Assigned task:
Those lines of the records that contain "hyperlink" are to be located and copied.

--------

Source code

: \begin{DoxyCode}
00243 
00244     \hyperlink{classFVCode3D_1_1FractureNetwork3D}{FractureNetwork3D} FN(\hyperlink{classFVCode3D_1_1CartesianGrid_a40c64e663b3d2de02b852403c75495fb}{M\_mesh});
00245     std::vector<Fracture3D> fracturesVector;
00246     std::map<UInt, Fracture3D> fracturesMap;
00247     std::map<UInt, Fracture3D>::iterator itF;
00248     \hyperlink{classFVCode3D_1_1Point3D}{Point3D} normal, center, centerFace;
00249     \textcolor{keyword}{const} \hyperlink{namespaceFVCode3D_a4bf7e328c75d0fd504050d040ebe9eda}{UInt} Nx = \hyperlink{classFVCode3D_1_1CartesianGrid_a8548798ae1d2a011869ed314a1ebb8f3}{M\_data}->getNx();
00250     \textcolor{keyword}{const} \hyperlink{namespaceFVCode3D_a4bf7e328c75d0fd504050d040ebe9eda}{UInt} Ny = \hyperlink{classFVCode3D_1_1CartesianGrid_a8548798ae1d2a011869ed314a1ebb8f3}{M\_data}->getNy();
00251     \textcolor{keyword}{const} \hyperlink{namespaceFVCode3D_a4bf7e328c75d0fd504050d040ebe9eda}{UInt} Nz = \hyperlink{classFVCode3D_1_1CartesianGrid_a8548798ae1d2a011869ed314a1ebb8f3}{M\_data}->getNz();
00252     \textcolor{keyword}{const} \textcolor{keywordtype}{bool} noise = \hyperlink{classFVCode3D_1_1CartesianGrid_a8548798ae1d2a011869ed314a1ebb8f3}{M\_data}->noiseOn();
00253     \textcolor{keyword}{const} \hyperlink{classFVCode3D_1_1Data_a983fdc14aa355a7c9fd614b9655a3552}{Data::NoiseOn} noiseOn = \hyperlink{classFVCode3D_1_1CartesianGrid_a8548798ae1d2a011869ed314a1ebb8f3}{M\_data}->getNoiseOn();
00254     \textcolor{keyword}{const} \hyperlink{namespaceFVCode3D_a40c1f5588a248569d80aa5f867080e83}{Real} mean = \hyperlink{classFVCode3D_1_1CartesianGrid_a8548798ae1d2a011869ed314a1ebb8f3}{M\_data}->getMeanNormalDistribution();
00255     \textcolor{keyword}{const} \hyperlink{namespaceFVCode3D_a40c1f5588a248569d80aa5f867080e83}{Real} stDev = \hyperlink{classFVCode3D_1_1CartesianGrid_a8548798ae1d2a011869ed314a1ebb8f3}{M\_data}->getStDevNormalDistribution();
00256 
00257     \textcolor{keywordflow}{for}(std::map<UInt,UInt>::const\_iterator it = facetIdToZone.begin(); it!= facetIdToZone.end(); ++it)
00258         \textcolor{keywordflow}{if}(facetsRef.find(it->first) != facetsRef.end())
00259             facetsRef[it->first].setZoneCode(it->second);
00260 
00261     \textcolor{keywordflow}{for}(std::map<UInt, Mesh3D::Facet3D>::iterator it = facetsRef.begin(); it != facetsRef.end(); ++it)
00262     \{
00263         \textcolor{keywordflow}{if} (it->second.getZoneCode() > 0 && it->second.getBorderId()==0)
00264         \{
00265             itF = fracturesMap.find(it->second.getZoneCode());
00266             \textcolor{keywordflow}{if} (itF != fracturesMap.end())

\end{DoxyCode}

--------

Written answer:
00244     \hyperlink{classFVCode3D_1_1FractureNetwork3D}{FractureNetwork3D} FN(\hyperlink{classFVCode3D_1_1CartesianGrid_a40c64e663b3d2de02b852403c75495fb}{M\_mesh});
00248     \hyperlink{classFVCode3D_1_1Point3D}{Point3D} normal, center, centerFace;
00249     \textcolor{keyword}{const} \hyperlink{namespaceFVCode3D_a4bf7e328c75d0fd504050d040ebe9eda}{UInt} Nx = \hyperlink{classFVCode3D_1_1CartesianGrid_a8548798ae1d2a011869ed314a1ebb8f3}{M\_data}->getNx();
00250     \textcolor{keyword}{const} \hyperlink{namespaceFVCode3D_a4bf7e328c75d0fd504050d040ebe9eda}{UInt} Ny = \hyperlink{classFVCode3D_1_1CartesianGrid_a8548798ae1d2a011869ed314a1ebb8f3}{M\_data}->getNy();
00251     \textcolor{keyword}{const} \hyperlink{namespaceFVCode3D_a4bf7e328c75d0fd504050d040ebe9eda}{UInt} Nz = \hyperlink{classFVCode3D_1_1CartesianGrid_a8548798ae1d2a011869ed314a1ebb8f3}{M\_data}->getNz();
00252     \textcolor{keyword}{const} \textcolor{keywordtype}{bool} noise = \hyperlink{classFVCode3D_1_1CartesianGrid_a8548798ae1d2a011869ed314a1ebb8f3}{M\_data}->noiseOn();
00253     \textcolor{keyword}{const} \hyperlink{classFVCode3D_1_1Data_a983fdc14aa355a7c9fd614b9655a3552}{Data::NoiseOn} noiseOn = \hyperlink{classFVCode3D_1_1CartesianGrid_a8548798ae1d2a011869ed314a1ebb8f3}{M\_data}->getNoiseOn();
00254     \textcolor{keyword}{const} \hyperlink{namespaceFVCode3D_a40c1f5588a248569d80aa5f867080e83}{Real} mean = \hyperlink{classFVCode3D_1_1CartesianGrid_a8548798ae1d2a011869ed314a1ebb8f3}{M\_data}->getMeanNormalDistribution();
00255     \textcolor{keyword}{const} \hyperlink{namespaceFVCode3D_a40c1f5588a248569d80aa5f867080e83}{Real} stDev = \hyperlink{classFVCode3D_1_1CartesianGrid_a8548798ae1d2a011869ed314a1ebb8f3}{M\_data}->getStDevNormalDistribution();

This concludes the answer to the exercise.